TASK REQUIREMENTS:
All lines below containing "meaning" are to be listed.

━━━━━━━━━━

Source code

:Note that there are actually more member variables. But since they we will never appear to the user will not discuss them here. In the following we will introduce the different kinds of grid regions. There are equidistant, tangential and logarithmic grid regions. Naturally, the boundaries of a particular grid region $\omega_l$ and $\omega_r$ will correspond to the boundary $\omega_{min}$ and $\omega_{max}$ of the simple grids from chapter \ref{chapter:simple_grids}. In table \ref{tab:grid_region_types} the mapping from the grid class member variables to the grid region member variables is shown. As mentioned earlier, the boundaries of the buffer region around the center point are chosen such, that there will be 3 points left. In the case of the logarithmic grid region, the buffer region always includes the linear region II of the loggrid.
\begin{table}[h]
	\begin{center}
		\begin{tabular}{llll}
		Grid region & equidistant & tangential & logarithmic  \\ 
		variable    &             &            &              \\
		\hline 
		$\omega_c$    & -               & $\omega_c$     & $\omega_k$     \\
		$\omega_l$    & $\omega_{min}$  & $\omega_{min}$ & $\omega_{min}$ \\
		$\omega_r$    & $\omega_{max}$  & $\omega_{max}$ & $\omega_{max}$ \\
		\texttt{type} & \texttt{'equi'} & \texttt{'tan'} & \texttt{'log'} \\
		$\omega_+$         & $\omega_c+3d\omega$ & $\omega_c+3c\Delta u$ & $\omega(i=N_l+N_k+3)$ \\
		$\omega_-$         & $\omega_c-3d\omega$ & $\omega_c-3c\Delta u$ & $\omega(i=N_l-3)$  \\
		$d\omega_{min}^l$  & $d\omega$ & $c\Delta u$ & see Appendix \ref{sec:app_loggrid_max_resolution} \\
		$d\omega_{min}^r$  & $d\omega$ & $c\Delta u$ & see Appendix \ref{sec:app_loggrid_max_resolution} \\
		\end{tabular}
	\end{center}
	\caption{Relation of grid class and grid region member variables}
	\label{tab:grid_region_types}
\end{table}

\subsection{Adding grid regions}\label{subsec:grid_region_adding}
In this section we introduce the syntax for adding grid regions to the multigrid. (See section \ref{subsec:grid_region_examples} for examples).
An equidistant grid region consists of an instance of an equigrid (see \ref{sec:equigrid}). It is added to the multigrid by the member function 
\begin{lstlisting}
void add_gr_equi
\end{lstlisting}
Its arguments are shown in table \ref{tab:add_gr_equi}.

━━━━━━━━━━

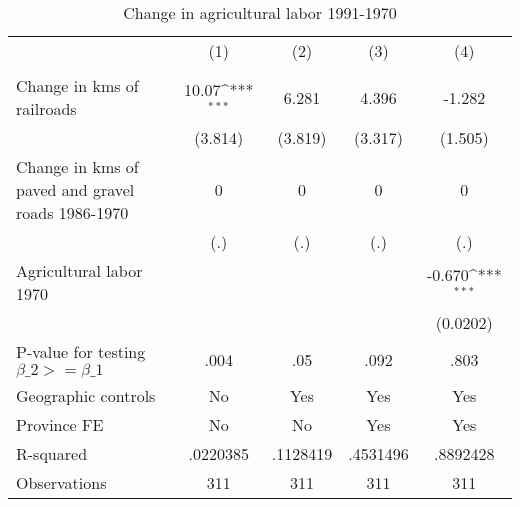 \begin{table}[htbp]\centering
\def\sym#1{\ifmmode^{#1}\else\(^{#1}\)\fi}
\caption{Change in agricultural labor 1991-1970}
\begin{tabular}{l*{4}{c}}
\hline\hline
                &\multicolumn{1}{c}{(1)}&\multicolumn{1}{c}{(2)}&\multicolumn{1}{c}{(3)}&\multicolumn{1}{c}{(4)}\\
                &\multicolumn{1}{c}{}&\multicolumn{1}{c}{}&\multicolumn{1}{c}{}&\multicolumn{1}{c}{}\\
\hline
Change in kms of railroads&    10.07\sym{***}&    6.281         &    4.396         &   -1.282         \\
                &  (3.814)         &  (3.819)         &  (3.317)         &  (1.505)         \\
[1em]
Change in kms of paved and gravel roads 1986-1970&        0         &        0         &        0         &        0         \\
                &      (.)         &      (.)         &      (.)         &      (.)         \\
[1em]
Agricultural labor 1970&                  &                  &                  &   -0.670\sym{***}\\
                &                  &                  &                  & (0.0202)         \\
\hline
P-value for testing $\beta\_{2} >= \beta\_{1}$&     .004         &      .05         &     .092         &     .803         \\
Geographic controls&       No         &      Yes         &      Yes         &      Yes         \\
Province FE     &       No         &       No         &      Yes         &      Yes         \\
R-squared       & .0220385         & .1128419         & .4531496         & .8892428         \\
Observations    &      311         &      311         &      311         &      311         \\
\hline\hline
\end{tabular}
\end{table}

━━━━━━━━━━

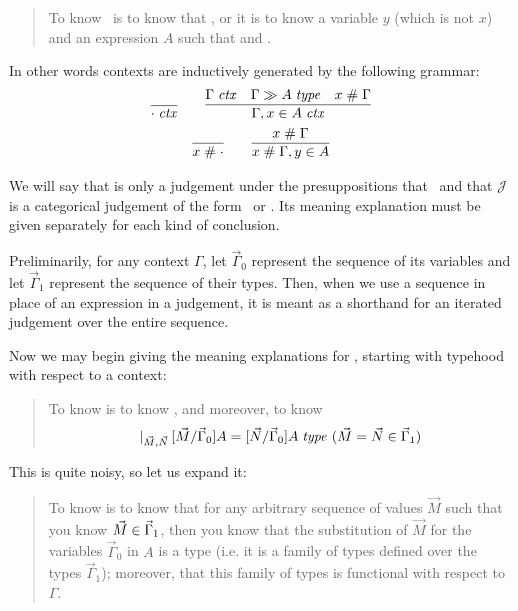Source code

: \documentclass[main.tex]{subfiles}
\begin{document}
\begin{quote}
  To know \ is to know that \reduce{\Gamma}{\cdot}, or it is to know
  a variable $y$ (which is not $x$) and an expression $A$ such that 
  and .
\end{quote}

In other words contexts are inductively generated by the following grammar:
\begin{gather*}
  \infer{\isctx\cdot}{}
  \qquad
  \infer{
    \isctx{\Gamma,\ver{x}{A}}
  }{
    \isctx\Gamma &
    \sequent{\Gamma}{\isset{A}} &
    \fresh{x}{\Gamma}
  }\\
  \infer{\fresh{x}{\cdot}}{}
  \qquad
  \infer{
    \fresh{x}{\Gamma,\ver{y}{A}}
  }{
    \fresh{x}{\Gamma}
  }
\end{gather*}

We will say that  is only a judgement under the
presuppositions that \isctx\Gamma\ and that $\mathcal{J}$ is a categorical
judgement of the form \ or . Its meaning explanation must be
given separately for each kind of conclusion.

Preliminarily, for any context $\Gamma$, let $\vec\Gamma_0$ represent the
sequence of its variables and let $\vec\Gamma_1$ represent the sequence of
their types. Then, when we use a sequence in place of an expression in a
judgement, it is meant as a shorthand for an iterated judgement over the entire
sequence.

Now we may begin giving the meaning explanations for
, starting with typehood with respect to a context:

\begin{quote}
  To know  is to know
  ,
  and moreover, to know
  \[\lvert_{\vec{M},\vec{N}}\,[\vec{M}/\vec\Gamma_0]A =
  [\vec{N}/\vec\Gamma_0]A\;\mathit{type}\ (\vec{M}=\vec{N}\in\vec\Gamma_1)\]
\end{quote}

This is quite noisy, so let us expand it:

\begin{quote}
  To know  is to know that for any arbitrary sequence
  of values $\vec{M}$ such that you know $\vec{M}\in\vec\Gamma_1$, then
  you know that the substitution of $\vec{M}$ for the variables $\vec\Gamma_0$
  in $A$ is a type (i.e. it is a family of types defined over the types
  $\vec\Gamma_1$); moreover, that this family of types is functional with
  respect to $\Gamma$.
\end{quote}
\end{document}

━━━━━━━━━━

REPLY TO THE EXERCISE:
judgement of the form \ or . Its meaning explanation must be
Now we may begin giving the meaning explanations for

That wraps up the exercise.